3D Object Representations for Robot Perception
Reasoning about 3D objects is one of the most critical perception problems robots face; outside of navigation, most interactions between a robot and its environment are object-centric. Object-centric robot perception has long relied on maintaining an explicit database of 3D object models with the assumption that encountered objects will be exact copies of entries in the database; however, as robots move into unstructured environments such as human homes, the variation of encountered objects increases and maintaining an explicit object database becomes infeasible. This thesis introduces a general-purpose 3D object representation that allows the joint estimation of a previously unencountered object's class, pose, and 3D shape---crucial foundational tasks for general robot perception.

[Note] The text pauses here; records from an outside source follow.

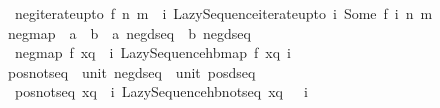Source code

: \begin{isabellebody}
\isanewline
\ \ {\isachardoublequoteopen}neg{\isacharunderscore}{\kern0pt}iterate{\isacharunderscore}{\kern0pt}upto\ f\ n\ m\ {\isacharequal}{\kern0pt}\ {\isacharparenleft}{\kern0pt}{\isasymlambda}i{\isachardot}{\kern0pt}\ Lazy{\isacharunderscore}{\kern0pt}Sequence{\isachardot}{\kern0pt}iterate{\isacharunderscore}{\kern0pt}upto\ {\isacharparenleft}{\kern0pt}{\isasymlambda}i{\isachardot}{\kern0pt}\ Some\ {\isacharparenleft}{\kern0pt}f\ i{\isacharparenright}{\kern0pt}{\isacharparenright}{\kern0pt}\ n\ m{\isacharparenright}{\kern0pt}{\isachardoublequoteclose}\isanewline
\isanewline
{}\isamarkupfalse%
\ neg{\isacharunderscore}{\kern0pt}map\ {\isacharcolon}{\kern0pt}{\isacharcolon}{\kern0pt}\ {\isachardoublequoteopen}{\isacharparenleft}{\kern0pt}{\isacharprime}{\kern0pt}a\ {\isasymRightarrow}\ {\isacharprime}{\kern0pt}b{\isacharparenright}{\kern0pt}\ {\isasymRightarrow}\ {\isacharprime}{\kern0pt}a\ neg{\isacharunderscore}{\kern0pt}dseq\ {\isasymRightarrow}\ {\isacharprime}{\kern0pt}b\ neg{\isacharunderscore}{\kern0pt}dseq{\isachardoublequoteclose}\isanewline
{}\isanewline
\ \ {\isachardoublequoteopen}neg{\isacharunderscore}{\kern0pt}map\ f\ xq\ {\isacharequal}{\kern0pt}\ {\isacharparenleft}{\kern0pt}{\isasymlambda}i{\isachardot}{\kern0pt}\ Lazy{\isacharunderscore}{\kern0pt}Sequence{\isachardot}{\kern0pt}hb{\isacharunderscore}{\kern0pt}map\ f\ {\isacharparenleft}{\kern0pt}xq\ i{\isacharparenright}{\kern0pt}{\isacharparenright}{\kern0pt}{\isachardoublequoteclose}%
\isadelimdocument
%
\endisadelimdocument
%
\isatagdocument
%
\isamarkuptrue%
%
\endisatagdocument
{\isafolddocument}%
%
\isadelimdocument
%
\endisadelimdocument
{}\isamarkupfalse%
\ pos{\isacharunderscore}{\kern0pt}not{\isacharunderscore}{\kern0pt}seq\ {\isacharcolon}{\kern0pt}{\isacharcolon}{\kern0pt}\ {\isachardoublequoteopen}unit\ neg{\isacharunderscore}{\kern0pt}dseq\ {\isasymRightarrow}\ unit\ pos{\isacharunderscore}{\kern0pt}dseq{\isachardoublequoteclose}\isanewline
{}\isanewline
\ \ {\isachardoublequoteopen}pos{\isacharunderscore}{\kern0pt}not{\isacharunderscore}{\kern0pt}seq\ xq\ {\isacharequal}{\kern0pt}\ {\isacharparenleft}{\kern0pt}{\isasymlambda}i{\isachardot}{\kern0pt}\ Lazy{\isacharunderscore}{\kern0pt}Sequence{\isachardot}{\kern0pt}hb{\isacharunderscore}{\kern0pt}not{\isacharunderscore}{\kern0pt}seq\ {\isacharparenleft}{\kern0pt}xq\ {\isacharparenleft}{\kern0pt}{}\ {\isacharasterisk}{\kern0pt}\ i{\isacharparenright}{\kern0pt}{\isacharparenright}{\kern0pt}{\isacharparenright}{\kern0pt}{\isachardoublequoteclose}\isanewline

\end{isabellebody}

We present the first method capable of performing all three of these tasks simultaneously, Bayesian Eigenobjects (BEOs), and show that it outperforms competing approaches which estimate only object shape and class given a known object pose. BEOs use an approximate Bayesian version of Principal Component Analysis to learn an explicit low-dimensional subspace containing the 3D shapes of objects of interest, which allows for efficient shape inference at high object resolutions. We then extend BEOs to produce Hybrid Bayesian Eigenobjects (HBEOs), a fusion of linear subspace methods with modern convolutional network approaches, enabling realtime inference from a single depth image. Because HBEOs use a Convolutional Network to project partially observed objects onto the learned subspace, they allow the object to be larger and more expressive without impacting the inductive power of the model. Experimentally, we show that HBEOs offer significantly improved performance on all tasks compared to their BEO predecessors. Finally, we leverage the explicit 3D shape estimate produced by BEOs to further extend the state-of-the-art in category level pose estimation by fusing probabilistic pose predictions with a silhouette-based reconstruction prior. We also illustrate the advantages of combining both probabilistic pose estimation and shape verification, via an ablation study, and show that both portions of the system contribute to its performance. Taken together, these methods comprise a significant step towards creating a general-purpose 3D perceptual foundation for robotics systems, upon which problem-specific systems may be built.